**Exercise prompt**
In the listing below, locate the line that contains "Anomalous diffusion has" and the line that contains "This is a significant". Restate word for word those two lines and every line between them, and nothing else.
----- Data
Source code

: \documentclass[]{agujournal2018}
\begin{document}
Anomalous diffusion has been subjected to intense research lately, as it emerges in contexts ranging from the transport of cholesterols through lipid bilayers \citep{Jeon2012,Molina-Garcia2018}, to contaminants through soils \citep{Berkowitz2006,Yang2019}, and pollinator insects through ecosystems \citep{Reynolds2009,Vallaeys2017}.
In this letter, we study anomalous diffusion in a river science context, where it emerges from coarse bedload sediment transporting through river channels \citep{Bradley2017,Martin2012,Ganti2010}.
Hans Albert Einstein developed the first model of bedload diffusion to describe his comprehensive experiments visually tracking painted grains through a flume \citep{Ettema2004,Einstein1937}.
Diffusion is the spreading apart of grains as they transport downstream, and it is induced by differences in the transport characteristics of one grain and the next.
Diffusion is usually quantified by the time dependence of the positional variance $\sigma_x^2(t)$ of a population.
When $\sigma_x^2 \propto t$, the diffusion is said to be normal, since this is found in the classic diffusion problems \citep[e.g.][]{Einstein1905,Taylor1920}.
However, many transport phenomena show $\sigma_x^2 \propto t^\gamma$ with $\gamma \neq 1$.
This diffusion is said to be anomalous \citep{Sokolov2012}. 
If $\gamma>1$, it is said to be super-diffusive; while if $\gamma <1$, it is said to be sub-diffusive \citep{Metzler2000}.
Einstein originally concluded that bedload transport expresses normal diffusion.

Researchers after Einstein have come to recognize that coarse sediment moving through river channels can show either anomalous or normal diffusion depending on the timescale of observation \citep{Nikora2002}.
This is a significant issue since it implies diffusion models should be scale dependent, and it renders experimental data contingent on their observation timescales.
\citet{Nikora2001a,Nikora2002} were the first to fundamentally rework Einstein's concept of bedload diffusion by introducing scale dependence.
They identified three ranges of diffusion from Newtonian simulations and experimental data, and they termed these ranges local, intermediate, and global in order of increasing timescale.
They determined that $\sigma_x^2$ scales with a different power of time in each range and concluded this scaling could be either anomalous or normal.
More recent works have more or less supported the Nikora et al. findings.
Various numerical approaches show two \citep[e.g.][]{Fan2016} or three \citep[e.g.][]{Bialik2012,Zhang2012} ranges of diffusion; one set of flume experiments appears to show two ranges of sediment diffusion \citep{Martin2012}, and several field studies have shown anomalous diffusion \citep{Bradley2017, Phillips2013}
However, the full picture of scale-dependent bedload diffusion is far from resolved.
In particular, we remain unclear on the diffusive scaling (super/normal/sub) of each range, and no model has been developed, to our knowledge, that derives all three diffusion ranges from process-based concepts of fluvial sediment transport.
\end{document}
----------
**Solution for this exercise**
Anomalous diffusion has been subjected to intense research lately, as it emerges in contexts ranging from the transport of cholesterols through lipid bilayers \citep{Jeon2012,Molina-Garcia2018}, to contaminants through soils \citep{Berkowitz2006,Yang2019}, and pollinator insects through ecosystems \citep{Reynolds2009,Vallaeys2017}.
In this letter, we study anomalous diffusion in a river science context, where it emerges from coarse bedload sediment transporting through river channels \citep{Bradley2017,Martin2012,Ganti2010}.
Hans Albert Einstein developed the first model of bedload diffusion to describe his comprehensive experiments visually tracking painted grains through a flume \citep{Ettema2004,Einstein1937}.
Diffusion is the spreading apart of grains as they transport downstream, and it is induced by differences in the transport characteristics of one grain and the next.
Diffusion is usually quantified by the time dependence of the positional variance $\sigma_x^2(t)$ of a population.
When $\sigma_x^2 \propto t$, the diffusion is said to be normal, since this is found in the classic diffusion problems \citep[e.g.][]{Einstein1905,Taylor1920}.
However, many transport phenomena show $\sigma_x^2 \propto t^\gamma$ with $\gamma \neq 1$.
This diffusion is said to be anomalous \citep{Sokolov2012}. 
If $\gamma>1$, it is said to be super-diffusive; while if $\gamma <1$, it is said to be sub-diffusive \citep{Metzler2000}.
Einstein originally concluded that bedload transport expresses normal diffusion.

Researchers after Einstein have come to recognize that coarse sediment moving through river channels can show either anomalous or normal diffusion depending on the timescale of observation \citep{Nikora2002}.
This is a significant issue since it implies diffusion models should be scale dependent, and it renders experimental data contingent on their observation timescales.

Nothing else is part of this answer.